**Aim of the task**:
Only the lines from the line containing "### 2.2 Recompile" to the end of the entries should be repeated, exactly as they appear.

**Stored data**:
· · ·

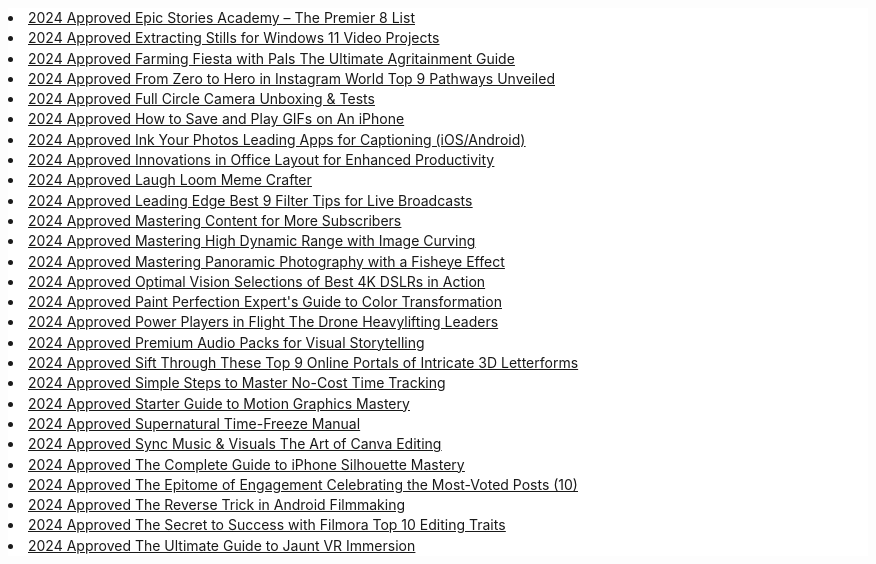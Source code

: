<li><a href="https://fox-glue.techidaily.com/2024-approved-epic-stories-academy-the-premier-8-list/"><u>2024 Approved  Epic Stories Academy – The Premier 8 List</u></a></li>
<li><a href="https://fox-glue.techidaily.com/2024-approved-extracting-stills-for-windows-11-video-projects/"><u>2024 Approved  Extracting Stills for Windows 11 Video Projects</u></a></li>
<li><a href="https://remote-screen-capture.techidaily.com/2024-approved-farming-fiesta-with-pals-the-ultimate-agritainment-guide/"><u>2024 Approved  Farming Fiesta with Pals  The Ultimate Agritainment Guide</u></a></li>
<li><a href="https://fox-glue.techidaily.com/2024-approved-from-zero-to-hero-in-instagram-world-top-9-pathways-unveiled/"><u>2024 Approved  From Zero to Hero in Instagram World  Top 9 Pathways Unveiled</u></a></li>
<li><a href="https://fox-glue.techidaily.com/2024-approved-full-circle-camera-unboxing-and-tests/"><u>2024 Approved  Full Circle Camera Unboxing & Tests</u></a></li>
<li><a href="https://fox-glue.techidaily.com/2024-approved-how-to-save-and-play-gifs-on-an-iphone/"><u>2024 Approved  How to Save and Play GIFs on An iPhone</u></a></li>
<li><a href="https://fox-glue.techidaily.com/2024-approved-ink-your-photos-leading-apps-for-captioning-iosandroid/"><u>2024 Approved  Ink Your Photos  Leading Apps for Captioning (iOS/Android)</u></a></li>
<li><a href="https://vp-tips.techidaily.com/2024-approved-innovations-in-office-layout-for-enhanced-productivity/"><u>2024 Approved  Innovations in Office Layout for Enhanced Productivity</u></a></li>
<li><a href="https://fox-glue.techidaily.com/2024-approved-laugh-loom-meme-crafter/"><u>2024 Approved  Laugh Loom  Meme Crafter</u></a></li>
<li><a href="https://fox-glue.techidaily.com/2024-approved-leading-edge-best-9-filter-tips-for-live-broadcasts/"><u>2024 Approved  Leading Edge  Best 9 Filter Tips for Live Broadcasts</u></a></li>
<li><a href="https://fox-glue.techidaily.com/2024-approved-mastering-content-for-more-subscribers/"><u>2024 Approved  Mastering Content for More Subscribers</u></a></li>
<li><a href="https://fox-glue.techidaily.com/2024-approved-mastering-high-dynamic-range-with-image-curving/"><u>2024 Approved  Mastering High Dynamic Range with Image Curving</u></a></li>
<li><a href="https://fox-glue.techidaily.com/2024-approved-mastering-panoramic-photography-with-a-fisheye-effect/"><u>2024 Approved  Mastering Panoramic Photography with a Fisheye Effect</u></a></li>
<li><a href="https://fox-glue.techidaily.com/2024-approved-optimal-vision-selections-of-best-4k-dslrs-in-action/"><u>2024 Approved  Optimal Vision  Selections of Best 4K DSLRs in Action</u></a></li>
<li><a href="https://fox-glue.techidaily.com/2024-approved-paint-perfection-experts-guide-to-color-transformation/"><u>2024 Approved  Paint Perfection  Expert's Guide to Color Transformation</u></a></li>
<li><a href="https://fox-glue.techidaily.com/2024-approved-power-players-in-flight-the-drone-heavylifting-leaders/"><u>2024 Approved  Power Players in Flight  The Drone Heavylifting Leaders</u></a></li>
<li><a href="https://extra-skills.techidaily.com/2024-approved-premium-audio-packs-for-visual-storytelling/"><u>2024 Approved  Premium Audio Packs for Visual Storytelling</u></a></li>
<li><a href="https://fox-glue.techidaily.com/2024-approved-sift-through-these-top-9-online-portals-of-intricate-3d-letterforms/"><u>2024 Approved  Sift Through These Top 9 Online Portals of Intricate 3D Letterforms</u></a></li>
<li><a href="https://fox-glue.techidaily.com/2024-approved-simple-steps-to-master-no-cost-time-tracking/"><u>2024 Approved  Simple Steps to Master No-Cost Time Tracking</u></a></li>
<li><a href="https://fox-glue.techidaily.com/2024-approved-starter-guide-to-motion-graphics-mastery/"><u>2024 Approved  Starter Guide to Motion Graphics Mastery</u></a></li>
<li><a href="https://fox-glue.techidaily.com/2024-approved-supernatural-time-freeze-manual/"><u>2024 Approved  Supernatural Time-Freeze Manual</u></a></li>
<li><a href="https://fox-glue.techidaily.com/2024-approved-sync-music-and-visuals-the-art-of-canva-editing/"><u>2024 Approved  Sync Music & Visuals  The Art of Canva Editing</u></a></li>
<li><a href="https://fox-glue.techidaily.com/2024-approved-the-complete-guide-to-iphone-silhouette-mastery/"><u>2024 Approved  The Complete Guide to iPhone Silhouette Mastery</u></a></li>
<li><a href="https://fox-glue.techidaily.com/2024-approved-the-epitome-of-engagement-celebrating-the-most-voted-posts-10/"><u>2024 Approved  The Epitome of Engagement  Celebrating the Most-Voted Posts (10)</u></a></li>
<li><a href="https://fox-glue.techidaily.com/2024-approved-the-reverse-trick-in-android-filmmaking/"><u>2024 Approved  The Reverse Trick in Android Filmmaking</u></a></li>
<li><a href="https://fox-glue.techidaily.com/2024-approved-the-secret-to-success-with-filmora-top-10-editing-traits/"><u>2024 Approved  The Secret to Success with Filmora  Top 10 Editing Traits</u></a></li>
<li><a href="https://fox-glue.techidaily.com/2024-approved-the-ultimate-guide-to-jaunt-vr-immersion/"><u>2024 Approved  The Ultimate Guide to Jaunt VR Immersion</u></a></li>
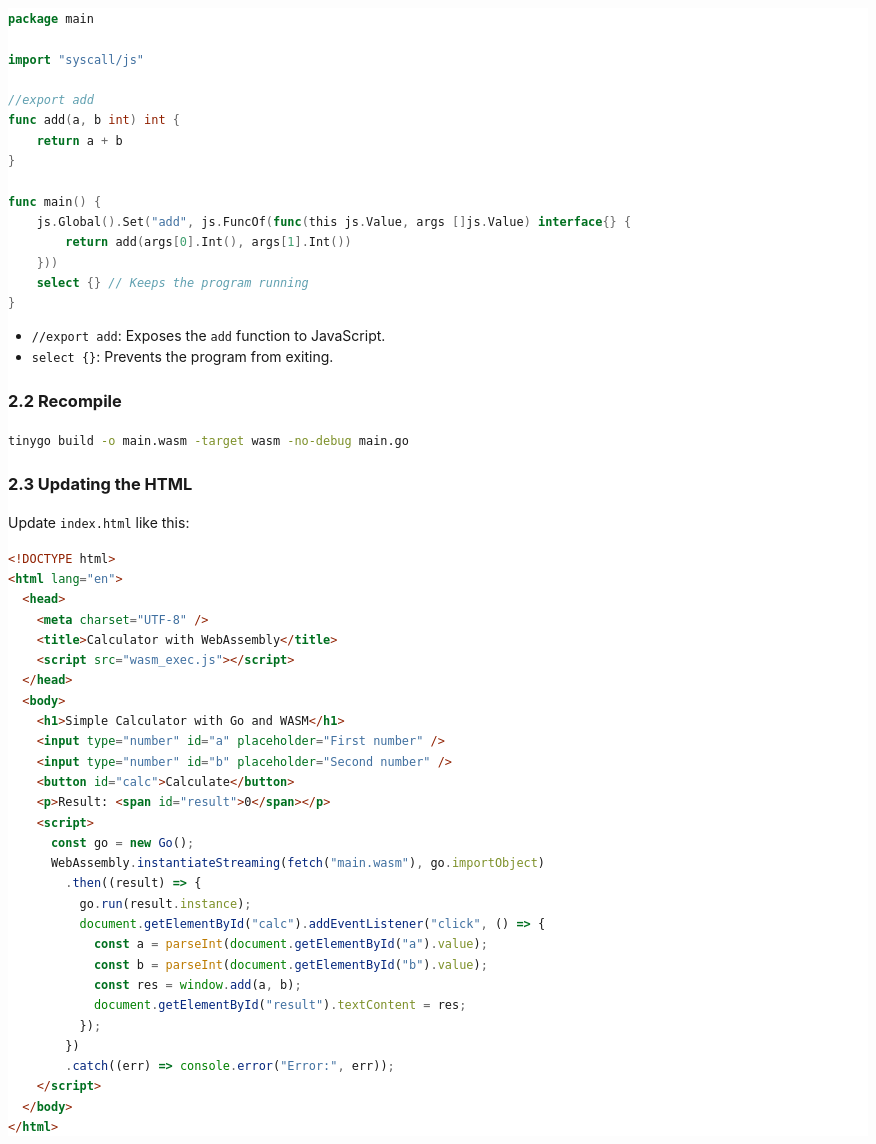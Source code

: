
 ```go
package main

import "syscall/js"

//export add
func add(a, b int) int {
    return a + b
}

func main() {
    js.Global().Set("add", js.FuncOf(func(this js.Value, args []js.Value) interface{} {
        return add(args[0].Int(), args[1].Int())
    }))
    select {} // Keeps the program running
}
```

- `//export add`: Exposes the `add` function to JavaScript.
- `select {}`: Prevents the program from exiting.

### 2.2 Recompile

```bash
tinygo build -o main.wasm -target wasm -no-debug main.go
```

### 2.3 Updating the HTML

Update `index.html` like this:

```html
<!DOCTYPE html>
<html lang="en">
  <head>
    <meta charset="UTF-8" />
    <title>Calculator with WebAssembly</title>
    <script src="wasm_exec.js"></script>
  </head>
  <body>
    <h1>Simple Calculator with Go and WASM</h1>
    <input type="number" id="a" placeholder="First number" />
    <input type="number" id="b" placeholder="Second number" />
    <button id="calc">Calculate</button>
    <p>Result: <span id="result">0</span></p>
    <script>
      const go = new Go();
      WebAssembly.instantiateStreaming(fetch("main.wasm"), go.importObject)
        .then((result) => {
          go.run(result.instance);
          document.getElementById("calc").addEventListener("click", () => {
            const a = parseInt(document.getElementById("a").value);
            const b = parseInt(document.getElementById("b").value);
            const res = window.add(a, b);
            document.getElementById("result").textContent = res;
          });
        })
        .catch((err) => console.error("Error:", err));
    </script>
  </body>
</html>
```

· · ·

**Answer to the problem**:
### 2.2 Recompile

```bash
tinygo build -o main.wasm -target wasm -no-debug main.go
```

### 2.3 Updating the HTML

Update `index.html` like this:

```html
<!DOCTYPE html>
<html lang="en">
  <head>
    <meta charset="UTF-8" />
    <title>Calculator with WebAssembly</title>
    <script src="wasm_exec.js"></script>
  </head>
  <body>
    <h1>Simple Calculator with Go and WASM</h1>
    <input type="number" id="a" placeholder="First number" />
    <input type="number" id="b" placeholder="Second number" />
    <button id="calc">Calculate</button>
    <p>Result: <span id="result">0</span></p>
    <script>
      const go = new Go();
      WebAssembly.instantiateStreaming(fetch("main.wasm"), go.importObject)
        .then((result) => {
          go.run(result.instance);
          document.getElementById("calc").addEventListener("click", () => {
            const a = parseInt(document.getElementById("a").value);
            const b = parseInt(document.getElementById("b").value);
            const res = window.add(a, b);
            document.getElementById("result").textContent = res;
          });
        })
        .catch((err) => console.error("Error:", err));
    </script>
  </body>
</html>
```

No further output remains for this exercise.